Hanefî hukukçulardan Kadı Necmeddin İbrahim bin Ali et-Tarasusî, Şeyhülislam Ebu’s-Suud, Zeynüddin bin Nüceym, Muhammed Emin (İbn Emir-i Padişah), Muhammed bin Abdi’l-Azimi’l-Mekkî; Malikî hukukçulardan Muhammed bin Muhammed bin Ahmed el-Emiru’l-Kebir, Muhammed bin Ahmede’d-Düssukî; araştırmacı bilginlerden Şah Veliyyullah Dehlevî, Muhammed Reşid Rıza ve Senhurî de telfiki caiz görürler. Bunlara göre şart ve cüzleri bulunan bir amelin bütün bu şart ve cüzlerinde belli bir müctehide tabi olmanın gerekliliğini ifade eden ne bir nas, ne icma, ne de sağlam bir kıyas vardır. Dinin bu delil ve kaynaklarının gerekli kılmadığı hiçbir şey farz ya da vacip olamaz. Ayrıca taklide layık hiçbir alim, telfikin yasak olduğunu söylememiştir. Bu bilginler telfiki caiz görmeyenlerin delillerini de şöyle eleştirirler:
1- Burada sözü edilen icma, usulün konusu olan icma değildir. Anlatmak istedikleri, bir konuda muhalif görüşler ortaya çıktıktan sonra, daha farklı bir görüşün ileri sürülmemesinin sükuti icma anlamına gelmesi ve bunun yeni bir görüşün batıl olacağına delalet etmesidir. Bu tür bir icmanın delil olması kesin olmadığı gibi, böyle bir icmanın tesbiti de mümkün değildir.

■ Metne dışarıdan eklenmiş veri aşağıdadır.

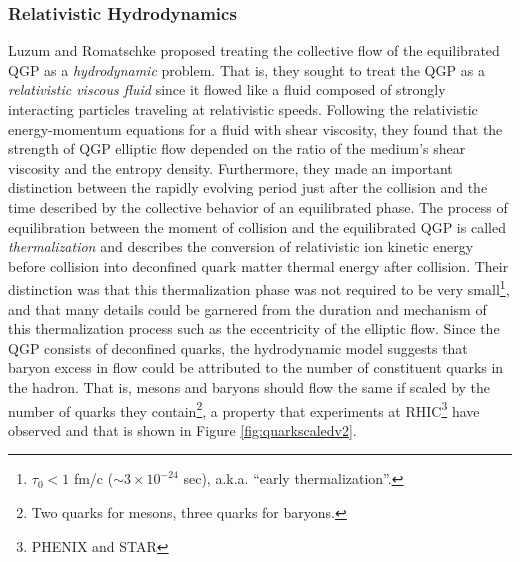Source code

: \subsubsection{Relativistic Hydrodynamics}
Luzum and Romatschke \citep{PhysRevC.78.034915} proposed treating the collective flow of the equilibrated QGP as a \textit{hydrodynamic} problem. That is, they sought to treat the QGP as a \textit{relativistic viscous fluid} since it flowed like a fluid composed of strongly interacting particles traveling at relativistic speeds. Following the relativistic energy-momentum equations for a fluid with shear viscosity, they found that the strength of QGP elliptic flow depended on the ratio of the medium's shear viscosity and the entropy density. Furthermore, they made an important distinction between the rapidly evolving period just after the collision and the time described by the collective behavior of an equilibrated phase. The process of equilibration between the moment of collision and the equilibrated QGP is called \textit{thermalization} and describes the conversion of relativistic ion kinetic energy before collision into deconfined quark matter thermal energy after collision. Their distinction was that this thermalization phase was not required to be very small\footnote{$\tau_0 < 1$ fm/c ($\sim 3 \times 10^{-24}$ sec), a.k.a. ``early thermalization''.}, and that many details could be garnered from the duration and mechanism of this thermalization process such as the eccentricity of the elliptic flow. Since the QGP consists of deconfined quarks, the hydrodynamic model suggests that baryon excess in flow could be attributed to the number of constituent quarks in the hadron. That is, mesons and baryons should flow the same if scaled by the number of quarks they contain\footnote{Two quarks for mesons, three quarks for baryons.}, a property that experiments at RHIC\footnote{PHENIX and STAR} have observed and that is shown in Figure \ref{fig:quarkscaledv2}.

2- Her müctehid ister müstakil, ister müntesib olsun, görüşü diğer müctehidlerinkine muhalif olursa, kendi ictihadına uyar. Bütün müctehidlerin ana kaynağı Kur’an ve Sünnet olduğuna göre, mezheb müctehidleri arasında caiz olan telfik genel olarak da caizdir.
3- “Reyleri birleştiren iki imam, işlenen amelin batıl olduğunda söz birliği etmişlerdir” sözü tutarlı değildir. Çünkü her imam, “Bu amel reyime muhalefet edilen noktada bana göre batıldır” diyebilir; fakat, “Diğer imama göre de batıldır” diyemez. Ona göre batıl olan amel, diğer imama göre sahihtir.
4- İcma ehli müctehidlerdir. Telfik konusu, müctehidler döneminden sonra, yedinci yüzyılda ortaya atılmış ve mukallidler arasında tartışma konusu edilmiştir. Böyle olunca, “Telfik, Müslümanların icması ile batıldır” demek, cüretli ve isabetsiz bir sözdür.
5- İhtiyaç halinde yapılan telfikte, dinin oyuncak haline getirilmesi söz konusu değildir. Bunun için kasıtlı davranmak gerekir.
Telfiki caiz görenler, bunun uygulamadan önce yapılmamasını ve şu nedenlerden birine dayanmasını uygun görürler:
1. Hükmün kalbi tatmin etmesi.
2. Hükmün selef tarafından çokça tatbik edilmiş olması.
3. Telfikin sonucu olan hükmün daha ihtiyatlı olması.
4. Bir hakkı veya ibadeti ifa hususunda telfike ihtiyaç duyulması.